#### [What to work on]
Please reproduce all the data exactly as written and omit the pictures.

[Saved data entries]
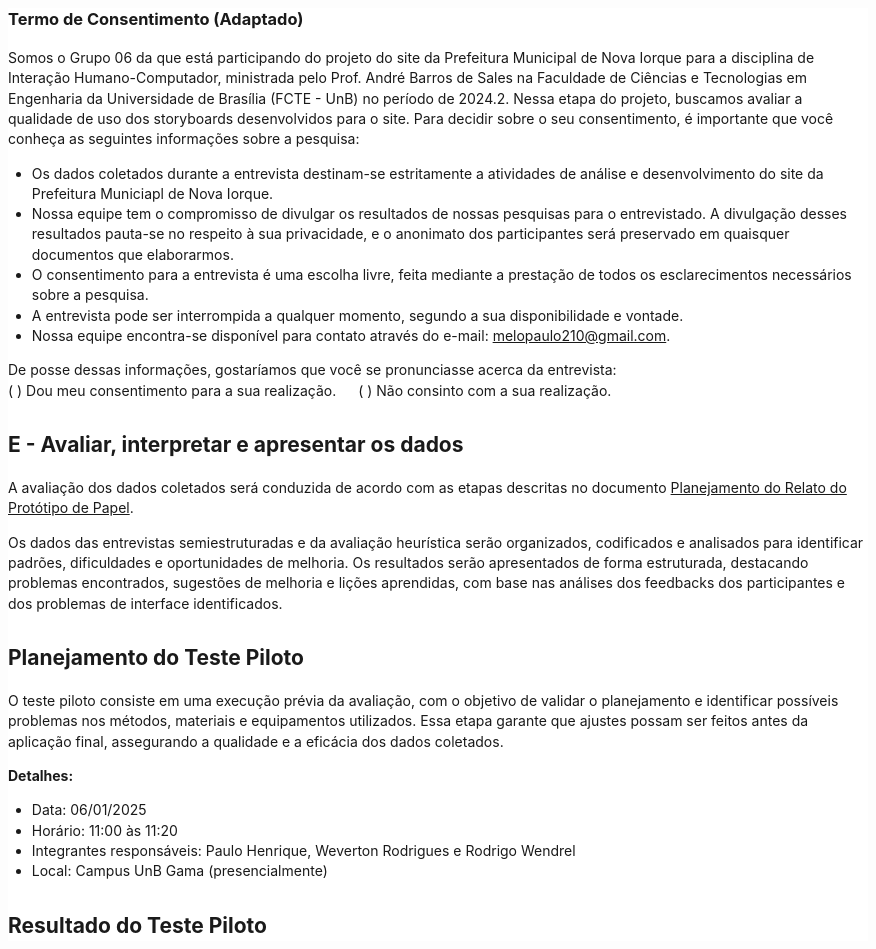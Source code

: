 ### Termo de Consentimento (Adaptado)

Somos o Grupo 06 da que está participando do projeto do site da Prefeitura Municipal de Nova Iorque para a disciplina de Interação Humano-Computador, ministrada pelo Prof. André Barros de Sales na Faculdade de Ciências e Tecnologias em Engenharia da Universidade de Brasília (FCTE - UnB) no período de 2024.2. Nessa etapa do projeto, buscamos avaliar a qualidade de uso dos storyboards desenvolvidos para o site. Para decidir sobre o seu consentimento, é importante que você conheça as seguintes informações sobre a pesquisa:  <br/>
- Os dados coletados durante a entrevista destinam-se estritamente a atividades de análise e desenvolvimento do
site da Prefeitura Municiapl de Nova Iorque.
-  Nossa equipe tem o compromisso de divulgar os resultados de nossas pesquisas para o entrevistado. A divulgação
desses resultados pauta-se no respeito à sua privacidade, e o anonimato dos participantes será preservado em
quaisquer documentos que elaborarmos.
- O consentimento para a entrevista é uma escolha livre, feita mediante a prestação de todos os esclarecimentos
necessários sobre a pesquisa.
- A entrevista pode ser interrompida a qualquer momento, segundo a sua disponibilidade e vontade.
- Nossa equipe encontra-se disponível para contato através do e-mail: melopaulo210@gmail.com. <br/>

De posse dessas informações, gostaríamos que você se pronunciasse acerca da entrevista:   
(  ) Dou meu consentimento para a sua realização. &emsp; (  ) Não consinto com a sua realização.

## E - Avaliar, interpretar e apresentar os dados

A avaliação dos dados coletados será conduzida de acordo com as etapas descritas no documento [Planejamento do Relato do Protótipo de Papel](./planejamentoRelatoPrototipoDePapel.md).

Os dados das entrevistas semiestruturadas e da avaliação heurística serão organizados, codificados e analisados para identificar padrões, dificuldades e oportunidades de melhoria. Os resultados serão apresentados de forma estruturada, destacando problemas encontrados, sugestões de melhoria e lições aprendidas, com base nas análises dos feedbacks dos participantes e dos problemas de interface identificados.

## Planejamento do Teste Piloto

O teste piloto consiste em uma execução prévia da avaliação, com o objetivo de validar o planejamento e identificar possíveis problemas nos métodos, materiais e equipamentos utilizados. Essa etapa garante que ajustes possam ser feitos antes da aplicação final, assegurando a qualidade e a eficácia dos dados coletados.

**Detalhes:**  
- Data: 06/01/2025
- Horário: 11:00 às 11:20
- Integrantes responsáveis: Paulo Henrique, Weverton Rodrigues e Rodrigo Wendrel
- Local: Campus UnB Gama (presencialmente)

## Resultado do Teste Piloto

<center>
<iframe width="560" height="315" src="https://www.youtube.com/embed/qa0d69OuENE?si=0rgp9llrHigdaCSA" title="YouTube video player" frameborder="0" allow="accelerometer; autoplay; clipboard-write; encrypted-media; gyroscope; picture-in-picture; web-share" referrerpolicy="strict-origin-when-cross-origin" allowfullscreen></iframe>
</center>
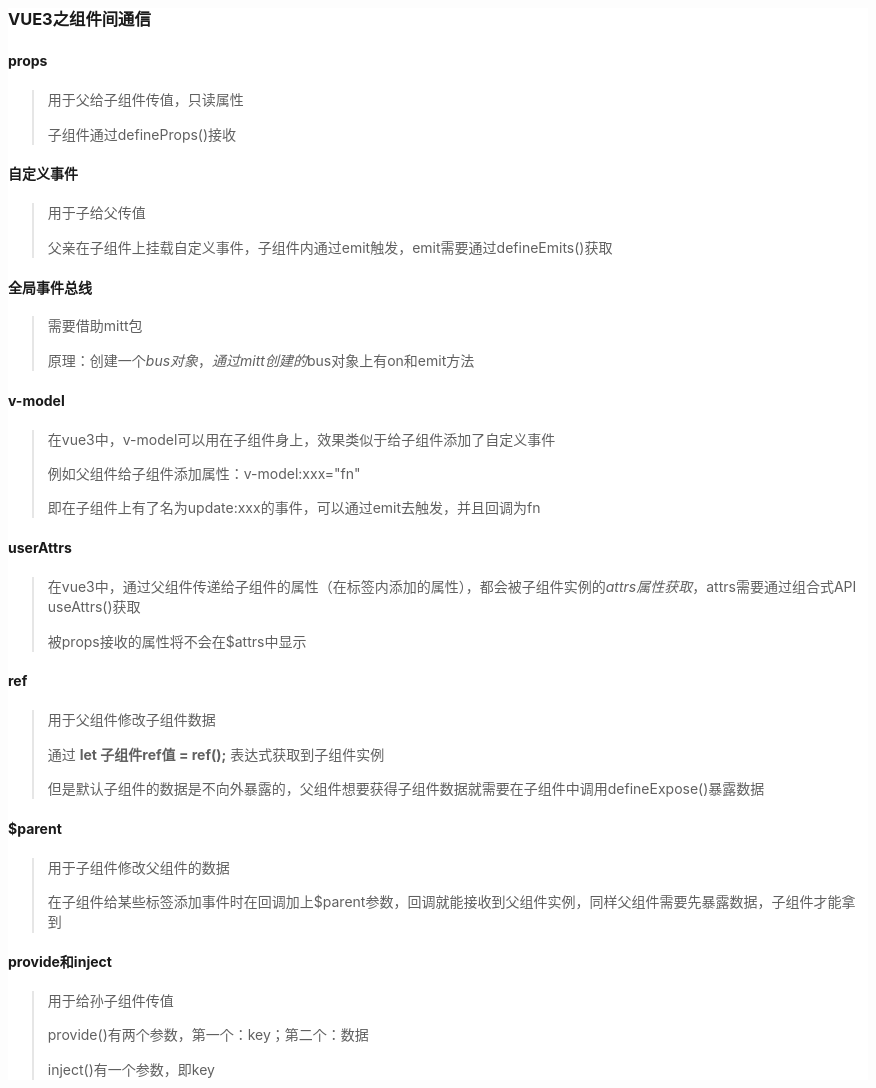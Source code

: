 ### VUE3之组件间通信

#### props

> 用于父给子组件传值，只读属性
>
> 子组件通过defineProps()接收

#### 自定义事件

> 用于子给父传值
>
> 父亲在子组件上挂载自定义事件，子组件内通过emit触发，emit需要通过defineEmits()获取

#### 全局事件总线

> 需要借助mitt包
>
> 原理：创建一个$bus对象，通过mitt创建的$bus对象上有on和emit方法

#### v-model

> 在vue3中，v-model可以用在子组件身上，效果类似于给子组件添加了自定义事件
>
> 例如父组件给子组件添加属性：v-model:xxx="fn"
>
> 即在子组件上有了名为update:xxx的事件，可以通过emit去触发，并且回调为fn

#### userAttrs

> 在vue3中，通过父组件传递给子组件的属性（在标签内添加的属性），都会被子组件实例的$attrs属性获取，$attrs需要通过组合式API useAttrs()获取
>
> 被props接收的属性将不会在$attrs中显示

#### ref

> 用于父组件修改子组件数据
>
> 通过 **let 子组件ref值 = ref();** 表达式获取到子组件实例
>
> 但是默认子组件的数据是不向外暴露的，父组件想要获得子组件数据就需要在子组件中调用defineExpose()暴露数据

#### $parent

> 用于子组件修改父组件的数据
>
> 在子组件给某些标签添加事件时在回调加上$parent参数，回调就能接收到父组件实例，同样父组件需要先暴露数据，子组件才能拿到

#### provide和inject

> 用于给孙子组件传值
>
> provide()有两个参数，第一个：key；第二个：数据
>
> inject()有一个参数，即key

#### [Answer to this task]
Source code

: ### Termo de Consentimento (Adaptado)

Somos o Grupo 06 da que está participando do projeto do site da Prefeitura Municipal de Nova Iorque para a disciplina de Interação Humano-Computador, ministrada pelo Prof. André Barros de Sales na Faculdade de Ciências e Tecnologias em Engenharia da Universidade de Brasília (FCTE - UnB) no período de 2024.2. Nessa etapa do projeto, buscamos avaliar a qualidade de uso dos storyboards desenvolvidos para o site. Para decidir sobre o seu consentimento, é importante que você conheça as seguintes informações sobre a pesquisa:  <br/>
- Os dados coletados durante a entrevista destinam-se estritamente a atividades de análise e desenvolvimento do
site da Prefeitura Municiapl de Nova Iorque.
-  Nossa equipe tem o compromisso de divulgar os resultados de nossas pesquisas para o entrevistado. A divulgação
desses resultados pauta-se no respeito à sua privacidade, e o anonimato dos participantes será preservado em
quaisquer documentos que elaborarmos.
- O consentimento para a entrevista é uma escolha livre, feita mediante a prestação de todos os esclarecimentos
necessários sobre a pesquisa.
- A entrevista pode ser interrompida a qualquer momento, segundo a sua disponibilidade e vontade.
- Nossa equipe encontra-se disponível para contato através do e-mail: melopaulo210@gmail.com. <br/>

De posse dessas informações, gostaríamos que você se pronunciasse acerca da entrevista:   
(  ) Dou meu consentimento para a sua realização. &emsp; (  ) Não consinto com a sua realização.

## E - Avaliar, interpretar e apresentar os dados

A avaliação dos dados coletados será conduzida de acordo com as etapas descritas no documento [Planejamento do Relato do Protótipo de Papel](./planejamentoRelatoPrototipoDePapel.md).

Os dados das entrevistas semiestruturadas e da avaliação heurística serão organizados, codificados e analisados para identificar padrões, dificuldades e oportunidades de melhoria. Os resultados serão apresentados de forma estruturada, destacando problemas encontrados, sugestões de melhoria e lições aprendidas, com base nas análises dos feedbacks dos participantes e dos problemas de interface identificados.

## Planejamento do Teste Piloto

O teste piloto consiste em uma execução prévia da avaliação, com o objetivo de validar o planejamento e identificar possíveis problemas nos métodos, materiais e equipamentos utilizados. Essa etapa garante que ajustes possam ser feitos antes da aplicação final, assegurando a qualidade e a eficácia dos dados coletados.

**Detalhes:**  
- Data: 06/01/2025
- Horário: 11:00 às 11:20
- Integrantes responsáveis: Paulo Henrique, Weverton Rodrigues e Rodrigo Wendrel
- Local: Campus UnB Gama (presencialmente)

## Resultado do Teste Piloto

<center>
<iframe width="560" height="315" src="https://www.youtube.com/embed/qa0d69OuENE?si=0rgp9llrHigdaCSA" title="YouTube video player" frameborder="0" allow="accelerometer; autoplay; clipboard-write; encrypted-media; gyroscope; picture-in-picture; web-share" referrerpolicy="strict-origin-when-cross-origin" allowfullscreen></iframe>
</center>
Source code

: ### VUE3之组件间通信

#### props

> 用于父给子组件传值，只读属性
>
> 子组件通过defineProps()接收

#### 自定义事件

> 用于子给父传值
>
> 父亲在子组件上挂载自定义事件，子组件内通过emit触发，emit需要通过defineEmits()获取

#### 全局事件总线

> 需要借助mitt包
>
> 原理：创建一个$bus对象，通过mitt创建的$bus对象上有on和emit方法

#### v-model

> 在vue3中，v-model可以用在子组件身上，效果类似于给子组件添加了自定义事件
>
> 例如父组件给子组件添加属性：v-model:xxx="fn"
>
> 即在子组件上有了名为update:xxx的事件，可以通过emit去触发，并且回调为fn

#### userAttrs

> 在vue3中，通过父组件传递给子组件的属性（在标签内添加的属性），都会被子组件实例的$attrs属性获取，$attrs需要通过组合式API useAttrs()获取
>
> 被props接收的属性将不会在$attrs中显示

#### ref

> 用于父组件修改子组件数据
>
> 通过 **let 子组件ref值 = ref();** 表达式获取到子组件实例
>
> 但是默认子组件的数据是不向外暴露的，父组件想要获得子组件数据就需要在子组件中调用defineExpose()暴露数据

#### $parent

> 用于子组件修改父组件的数据
>
> 在子组件给某些标签添加事件时在回调加上$parent参数，回调就能接收到父组件实例，同样父组件需要先暴露数据，子组件才能拿到

#### provide和inject

> 用于给孙子组件传值
>
> provide()有两个参数，第一个：key；第二个：数据
>
> inject()有一个参数，即key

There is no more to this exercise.